Jakarta, CNBC Indonesia - Indeks Harga Saham Gabungan (IHSG) berayun ke zona hijau pada perdagangan sesi pertama Rabu (29/9/2021), di tengah tren penurunan yang menimpa bursa Asia.
Menurut data PT Bursa Efek Indonesia, IHSG berakhir di level 6.132,303 atau naik 19,2 poin (+0,3%) pada penutupan siang. Dibuka melemah 0,2% ke 6.100,826, indeks acuan utama bursa ini merosot hingga menyentuh level terendah hariannya pada 6.086,263 pukul 09:00 WIB.
Selepas itu IHSG langsung berbalik menguat dan terus melaju hingga sempat menyentuh titik tertinggi hariannya pada 6.137,479 pukul 09:30 WIB. Mayoritas saham melemah, yakni sebanyak 2879 unit, sedangkan 230 lain menguat, dan 135 sisanya flat.
Nilai perdagangan bertambah ke kisaran Rp 7,75 triliun yang melibatkan 19 miliaran saham yang berpindah tangan 1 jutaan kali. Investor asing mencetak pembelian bersih (net buy) sebesar Rp 275,1 triliun.
Saham yang mereka buru terutama adalah PT Bank Central Asia Tbk (BBCA) dan PT Asrra International Tbk (ASII) dengan nilai pembelian bersih masing-masing sebesar Rp 109 miliar dan Rp 53,2 miliar. Keduanya menguat dengan reli BBCA sbesar 0,6% ke Rp 32.800 dan penguatan ASII sebesar 3,45% ke Rp 5.250/unit.
Sebaliknya, aksi jual menimpa saham PT Aneka Tambang Tbk (ANTM) dan PT Adaro Energy Tbk (ADRO) dengan nilai penjualan bersih sebesar Rp 40,7 miliar dan Rp 32,3 miliar. Keduanya bergerak berlawanan arah dengan reli ANTM sebesar 0,9% ke Rp 2.290/saham dan koreksi ADRO sebesar 0,9% Rp 1.725/saham.
Dari sisi nilai transaksi, ADRO kali ini meraja dengan total nilai perdagangan Rp 328,1 miliar menyusul rencana pembelian kembali (buyback) sahamnya di tengah lonjakan harga batu bara ke kisaran US$ 200/ton. Saham PT Bank Rakyat Indonesia Agroniaga Tbk (AGRO) menyusul dengan nilai Rp 264,4 miliar.

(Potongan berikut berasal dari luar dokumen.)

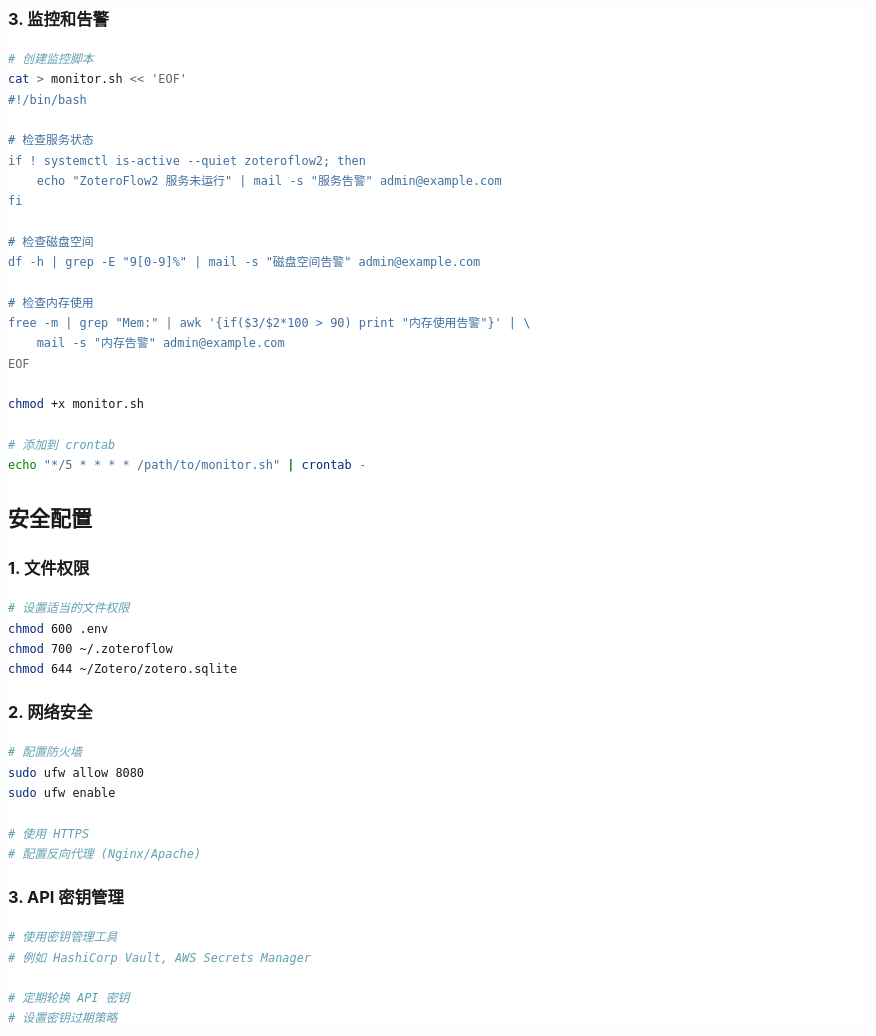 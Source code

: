 ### 3. 监控和告警

```bash
# 创建监控脚本
cat > monitor.sh << 'EOF'
#!/bin/bash

# 检查服务状态
if ! systemctl is-active --quiet zoteroflow2; then
    echo "ZoteroFlow2 服务未运行" | mail -s "服务告警" admin@example.com
fi

# 检查磁盘空间
df -h | grep -E "9[0-9]%" | mail -s "磁盘空间告警" admin@example.com

# 检查内存使用
free -m | grep "Mem:" | awk '{if($3/$2*100 > 90) print "内存使用告警"}' | \
    mail -s "内存告警" admin@example.com
EOF

chmod +x monitor.sh

# 添加到 crontab
echo "*/5 * * * * /path/to/monitor.sh" | crontab -
```

## 安全配置

### 1. 文件权限

```bash
# 设置适当的文件权限
chmod 600 .env
chmod 700 ~/.zoteroflow
chmod 644 ~/Zotero/zotero.sqlite
```

### 2. 网络安全

```bash
# 配置防火墙
sudo ufw allow 8080
sudo ufw enable

# 使用 HTTPS
# 配置反向代理 (Nginx/Apache)
```

### 3. API 密钥管理

```bash
# 使用密钥管理工具
# 例如 HashiCorp Vault, AWS Secrets Manager

# 定期轮换 API 密钥
# 设置密钥过期策略
```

Reli terjadi di tengah penguatan harga kontrak batu bara di New Castle, yang menjadi komoditas andalan Indonesia, ke level US$206/ton. Lonjakan ini membuat harga saham-saham batu bara menguat rata-rata 30% dalam sebulan terakhir.

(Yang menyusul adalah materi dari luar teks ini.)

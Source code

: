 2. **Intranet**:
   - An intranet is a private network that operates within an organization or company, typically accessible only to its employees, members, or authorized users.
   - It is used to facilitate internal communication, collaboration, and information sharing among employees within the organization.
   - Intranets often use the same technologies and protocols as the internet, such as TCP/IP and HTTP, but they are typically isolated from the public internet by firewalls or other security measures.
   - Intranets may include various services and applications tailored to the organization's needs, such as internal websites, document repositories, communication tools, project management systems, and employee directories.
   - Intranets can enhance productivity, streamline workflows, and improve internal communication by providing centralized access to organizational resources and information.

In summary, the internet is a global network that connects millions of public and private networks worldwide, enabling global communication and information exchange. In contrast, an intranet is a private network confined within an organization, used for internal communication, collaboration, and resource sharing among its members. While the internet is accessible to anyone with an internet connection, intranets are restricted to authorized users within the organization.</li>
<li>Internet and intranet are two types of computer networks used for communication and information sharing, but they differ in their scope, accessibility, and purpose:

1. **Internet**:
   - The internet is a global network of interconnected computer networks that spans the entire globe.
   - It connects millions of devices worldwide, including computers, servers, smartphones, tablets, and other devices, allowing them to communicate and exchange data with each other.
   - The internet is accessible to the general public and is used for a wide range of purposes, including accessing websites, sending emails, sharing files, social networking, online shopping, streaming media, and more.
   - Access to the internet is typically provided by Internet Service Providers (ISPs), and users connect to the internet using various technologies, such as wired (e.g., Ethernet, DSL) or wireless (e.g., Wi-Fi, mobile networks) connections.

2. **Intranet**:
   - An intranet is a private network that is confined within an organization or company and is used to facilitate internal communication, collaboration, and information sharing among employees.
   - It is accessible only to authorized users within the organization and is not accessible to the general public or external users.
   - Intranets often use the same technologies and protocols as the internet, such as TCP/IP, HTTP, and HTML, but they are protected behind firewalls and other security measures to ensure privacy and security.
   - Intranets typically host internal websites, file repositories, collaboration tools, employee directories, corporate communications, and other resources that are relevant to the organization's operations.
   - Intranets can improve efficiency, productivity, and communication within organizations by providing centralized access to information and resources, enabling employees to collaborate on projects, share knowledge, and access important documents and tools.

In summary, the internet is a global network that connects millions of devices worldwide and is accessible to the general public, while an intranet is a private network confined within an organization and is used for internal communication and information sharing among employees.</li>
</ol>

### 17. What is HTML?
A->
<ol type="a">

Meski demikian, pasar masih dibayangi sentimen negatif dari luar negeri yakni naiknya imbal hasil (yield) obligasi pemerintah AS (US Treasury) tenor 10 tahun yang menjadi acuan pasar, ke level 1,558%.
Investor global bertaruh bahwa bank sentral AS (Federal Reserve/The Fed) akan melakukan tapering (pengurangan pembelian obligasi di pasar) tahun ini menyusul lonjakan inflasi. Jika kebijakan tersebut diambil, terbuka peluang terjadinya pembalikan modal (capital outflow) dari bursa negara berkembang, termasuk Indonesia.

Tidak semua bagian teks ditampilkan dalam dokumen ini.